+++ INFORMATION SUPPLIED +++

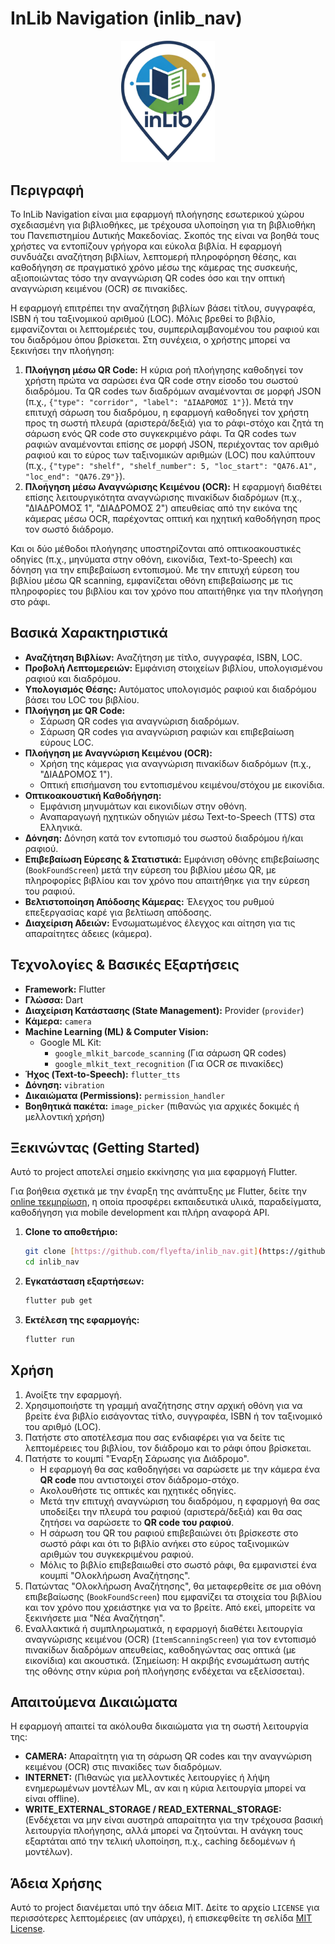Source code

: # InLib Navigation (inlib_nav)

<p align="center">
  <img src="assets/images/inlib_logo2_trsp.png" alt="InLib Navigation Logo" width="150"/>
</p>

## Περιγραφή

Το InLib Navigation είναι μια εφαρμογή πλοήγησης εσωτερικού χώρου σχεδιασμένη για βιβλιοθήκες, με τρέχουσα υλοποίηση για τη βιβλιοθήκη του Πανεπιστημίου Δυτικής Μακεδονίας. Σκοπός της είναι να βοηθά τους χρήστες να εντοπίζουν γρήγορα και εύκολα βιβλία. Η εφαρμογή συνδυάζει αναζήτηση βιβλίων, λεπτομερή πληροφόρηση θέσης, και καθοδήγηση σε πραγματικό χρόνο μέσω της κάμερας της συσκευής, αξιοποιώντας τόσο την αναγνώριση QR codes όσο και την οπτική αναγνώριση κειμένου (OCR) σε πινακίδες.

Η εφαρμογή επιτρέπει την αναζήτηση βιβλίων βάσει τίτλου, συγγραφέα, ISBN ή του ταξινομικού αριθμού (LOC). Μόλις βρεθεί το βιβλίο, εμφανίζονται οι λεπτομέρειές του, συμπεριλαμβανομένου του ραφιού και του διαδρόμου όπου βρίσκεται. Στη συνέχεια, ο χρήστης μπορεί να ξεκινήσει την πλοήγηση:
1.  **Πλοήγηση μέσω QR Code:** Η κύρια ροή πλοήγησης καθοδηγεί τον χρήστη πρώτα να σαρώσει ένα QR code στην είσοδο του σωστού διαδρόμου. Τα QR codes των διαδρόμων αναμένονται σε μορφή JSON (π.χ., `{"type": "corridor", "label": "ΔΙΑΔΡΟΜΟΣ 1"}`). Μετά την επιτυχή σάρωση του διαδρόμου, η εφαρμογή καθοδηγεί τον χρήστη προς τη σωστή πλευρά (αριστερά/δεξιά) για το ράφι-στόχο και ζητά τη σάρωση ενός QR code στο συγκεκριμένο ράφι. Τα QR codes των ραφιών αναμένονται επίσης σε μορφή JSON, περιέχοντας τον αριθμό ραφιού και το εύρος των ταξινομικών αριθμών (LOC) που καλύπτουν (π.χ., `{"type": "shelf", "shelf_number": 5, "loc_start": "QA76.A1", "loc_end": "QA76.Z9"}`).
2.  **Πλοήγηση μέσω Αναγνώρισης Κειμένου (OCR):** Η εφαρμογή διαθέτει επίσης λειτουργικότητα αναγνώρισης πινακίδων διαδρόμων (π.χ., "ΔΙΑΔΡΟΜΟΣ 1", "ΔΙΑΔΡΟΜΟΣ 2") απευθείας από την εικόνα της κάμερας μέσω OCR, παρέχοντας οπτική και ηχητική καθοδήγηση προς τον σωστό διάδρομο.

Και οι δύο μέθοδοι πλοήγησης υποστηρίζονται από οπτικοακουστικές οδηγίες (π.χ., μηνύματα στην οθόνη, εικονίδια, Text-to-Speech) και δόνηση για την επιβεβαίωση εντοπισμού. Με την επιτυχή εύρεση του βιβλίου μέσω QR scanning, εμφανίζεται οθόνη επιβεβαίωσης με τις πληροφορίες του βιβλίου και τον χρόνο που απαιτήθηκε για την πλοήγηση στο ράφι.

## Βασικά Χαρακτηριστικά

* **Αναζήτηση Βιβλίων:** Αναζήτηση με τίτλο, συγγραφέα, ISBN, LOC.
* **Προβολή Λεπτομερειών:** Εμφάνιση στοιχείων βιβλίου, υπολογισμένου ραφιού και διαδρόμου.
* **Υπολογισμός Θέσης:** Αυτόματος υπολογισμός ραφιού και διαδρόμου βάσει του LOC του βιβλίου.
* **Πλοήγηση με QR Code:**
    * Σάρωση QR codes για αναγνώριση διαδρόμων.
    * Σάρωση QR codes για αναγνώριση ραφιών και επιβεβαίωση εύρους LOC.
* **Πλοήγηση με Αναγνώριση Κειμένου (OCR):**
    * Χρήση της κάμερας για αναγνώριση πινακίδων διαδρόμων (π.χ., "ΔΙΑΔΡΟΜΟΣ 1").
    * Οπτική επισήμανση του εντοπισμένου κειμένου/στόχου με εικονίδια.
* **Οπτικοακουστική Καθοδήγηση:**
    * Εμφάνιση μηνυμάτων και εικονιδίων στην οθόνη.
    * Αναπαραγωγή ηχητικών οδηγιών μέσω Text-to-Speech (TTS) στα Ελληνικά.
* **Δόνηση:** Δόνηση κατά τον εντοπισμό του σωστού διαδρόμου ή/και ραφιού.
* **Επιβεβαίωση Εύρεσης & Στατιστικά:** Εμφάνιση οθόνης επιβεβαίωσης (`BookFoundScreen`) μετά την εύρεση του βιβλίου μέσω QR, με πληροφορίες βιβλίου και τον χρόνο που απαιτήθηκε για την εύρεση του ραφιού.
* **Βελτιστοποίηση Απόδοσης Κάμερας:** Έλεγχος του ρυθμού επεξεργασίας καρέ για βελτίωση απόδοσης.
* **Διαχείριση Αδειών:** Ενσωματωμένος έλεγχος και αίτηση για τις απαραίτητες άδειες (κάμερα).

## Τεχνολογίες & Βασικές Εξαρτήσεις

* **Framework:** Flutter
* **Γλώσσα:** Dart
* **Διαχείριση Κατάστασης (State Management):** Provider (`provider`)
* **Κάμερα:** `camera`
* **Machine Learning (ML) & Computer Vision:**
    * Google ML Kit:
        * `google_mlkit_barcode_scanning` (Για σάρωση QR codes)
        * `google_mlkit_text_recognition` (Για OCR σε πινακίδες)
* **Ήχος (Text-to-Speech):** `flutter_tts`
* **Δόνηση:** `vibration`
* **Δικαιώματα (Permissions):** `permission_handler`
* **Βοηθητικά πακέτα:** `image_picker` (πιθανώς για αρχικές δοκιμές ή μελλοντική χρήση)

## Ξεκινώντας (Getting Started)

Αυτό το project αποτελεί σημείο εκκίνησης για μια εφαρμογή Flutter.

Για βοήθεια σχετικά με την έναρξη της ανάπτυξης με Flutter, δείτε την [online τεκμηρίωση](https://docs.flutter.dev/), η οποία προσφέρει εκπαιδευτικά υλικά, παραδείγματα, καθοδήγηση για mobile development και πλήρη αναφορά API.

1.  **Clone το αποθετήριο:**
    ```bash
    git clone [https://github.com/flyefta/inlib_nav.git](https://github.com/flyefta/inlib_nav.git)
    cd inlib_nav
    ```
2.  **Εγκατάσταση εξαρτήσεων:**
    ```bash
    flutter pub get
    ```
3.  **Εκτέλεση της εφαρμογής:**
    ```bash
    flutter run
    ```

## Χρήση

1.  Ανοίξτε την εφαρμογή.
2.  Χρησιμοποιήστε τη γραμμή αναζήτησης στην αρχική οθόνη για να βρείτε ένα βιβλίο εισάγοντας τίτλο, συγγραφέα, ISBN ή τον ταξινομικό του αριθμό (LOC).
3.  Πατήστε στο αποτέλεσμα που σας ενδιαφέρει για να δείτε τις λεπτομέρειες του βιβλίου, τον διάδρομο και το ράφι όπου βρίσκεται.
4.  Πατήστε το κουμπί "Έναρξη Σάρωσης για Διάδρομο".
    * Η εφαρμογή θα σας καθοδηγήσει να σαρώσετε με την κάμερα ένα **QR code** που αντιστοιχεί στον διάδρομο-στόχο.
    * Ακολουθήστε τις οπτικές και ηχητικές οδηγίες.
    * Μετά την επιτυχή αναγνώριση του διαδρόμου, η εφαρμογή θα σας υποδείξει την πλευρά του ραφιού (αριστερά/δεξιά) και θα σας ζητήσει να σαρώσετε το **QR code του ραφιού**.
    * Η σάρωση του QR του ραφιού επιβεβαιώνει ότι βρίσκεστε στο σωστό ράφι και ότι το βιβλίο ανήκει στο εύρος ταξινομικών αριθμών του συγκεκριμένου ραφιού.
    * Μόλις το βιβλίο επιβεβαιωθεί στο σωστό ράφι, θα εμφανιστεί ένα κουμπί "Ολοκλήρωση Αναζήτησης".
5.  Πατώντας "Ολοκλήρωση Αναζήτησης", θα μεταφερθείτε σε μια οθόνη επιβεβαίωσης (`BookFoundScreen`) που εμφανίζει τα στοιχεία του βιβλίου και τον χρόνο που χρειάστηκε για να το βρείτε. Από εκεί, μπορείτε να ξεκινήσετε μια "Νέα Αναζήτηση".
6.  Εναλλακτικά ή συμπληρωματικά, η εφαρμογή διαθέτει λειτουργία αναγνώρισης κειμένου (OCR) (`ItemScanningScreen`) για τον εντοπισμό πινακίδων διαδρόμων απευθείας, καθοδηγώντας σας οπτικά (με εικονίδια) και ακουστικά. (Σημείωση: Η ακριβής ενσωμάτωση αυτής της οθόνης στην κύρια ροή πλοήγησης ενδέχεται να εξελίσσεται).

## Απαιτούμενα Δικαιώματα

Η εφαρμογή απαιτεί τα ακόλουθα δικαιώματα για τη σωστή λειτουργία της:

* **CAMERA:** Απαραίτητη για τη σάρωση QR codes και την αναγνώριση κειμένου (OCR) στις πινακίδες των διαδρόμων.
* **INTERNET:** (Πιθανώς για μελλοντικές λειτουργίες ή λήψη ενημερωμένων μοντέλων ML, αν και η κύρια λειτουργία μπορεί να είναι offline).
* **WRITE\_EXTERNAL\_STORAGE / READ\_EXTERNAL\_STORAGE:** (Ενδέχεται να μην είναι αυστηρά απαραίτητα για την τρέχουσα βασική λειτουργία πλοήγησης, αλλά μπορεί να ζητούνται. Η ανάγκη τους εξαρτάται από την τελική υλοποίηση, π.χ., caching δεδομένων ή μοντέλων).

## Άδεια Χρήσης

Αυτό το project διανέμεται υπό την άδεια MIT. Δείτε το αρχείο `LICENSE` για περισσότερες λεπτομέρειες (αν υπάρχει), ή επισκεφθείτε τη σελίδα [MIT License](https://opensource.org/licenses/MIT).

+++

THE PROBLEM: Please give an exact copy of the entries above, from the line with "διαδρόμου ή/και ραφιού." down to the line with "του αριθμό (LOC).", inclusive, and nothing else.

EXPECTED ANSWER:
* **Δόνηση:** Δόνηση κατά τον εντοπισμό του σωστού διαδρόμου ή/και ραφιού.
* **Επιβεβαίωση Εύρεσης & Στατιστικά:** Εμφάνιση οθόνης επιβεβαίωσης (`BookFoundScreen`) μετά την εύρεση του βιβλίου μέσω QR, με πληροφορίες βιβλίου και τον χρόνο που απαιτήθηκε για την εύρεση του ραφιού.
* **Βελτιστοποίηση Απόδοσης Κάμερας:** Έλεγχος του ρυθμού επεξεργασίας καρέ για βελτίωση απόδοσης.
* **Διαχείριση Αδειών:** Ενσωματωμένος έλεγχος και αίτηση για τις απαραίτητες άδειες (κάμερα).

## Τεχνολογίες & Βασικές Εξαρτήσεις

* **Framework:** Flutter
* **Γλώσσα:** Dart
* **Διαχείριση Κατάστασης (State Management):** Provider (`provider`)
* **Κάμερα:** `camera`
* **Machine Learning (ML) & Computer Vision:**
    * Google ML Kit:
        * `google_mlkit_barcode_scanning` (Για σάρωση QR codes)
        * `google_mlkit_text_recognition` (Για OCR σε πινακίδες)
* **Ήχος (Text-to-Speech):** `flutter_tts`
* **Δόνηση:** `vibration`
* **Δικαιώματα (Permissions):** `permission_handler`
* **Βοηθητικά πακέτα:** `image_picker` (πιθανώς για αρχικές δοκιμές ή μελλοντική χρήση)

## Ξεκινώντας (Getting Started)

Αυτό το project αποτελεί σημείο εκκίνησης για μια εφαρμογή Flutter.

Για βοήθεια σχετικά με την έναρξη της ανάπτυξης με Flutter, δείτε την [online τεκμηρίωση](https://docs.flutter.dev/), η οποία προσφέρει εκπαιδευτικά υλικά, παραδείγματα, καθοδήγηση για mobile development και πλήρη αναφορά API.

1.  **Clone το αποθετήριο:**
    ```bash
    git clone [https://github.com/flyefta/inlib_nav.git](https://github.com/flyefta/inlib_nav.git)
    cd inlib_nav
    ```
2.  **Εγκατάσταση εξαρτήσεων:**
    ```bash
    flutter pub get
    ```
3.  **Εκτέλεση της εφαρμογής:**
    ```bash
    flutter run
    ```

## Χρήση

1.  Ανοίξτε την εφαρμογή.
2.  Χρησιμοποιήστε τη γραμμή αναζήτησης στην αρχική οθόνη για να βρείτε ένα βιβλίο εισάγοντας τίτλο, συγγραφέα, ISBN ή τον ταξινομικό του αριθμό (LOC).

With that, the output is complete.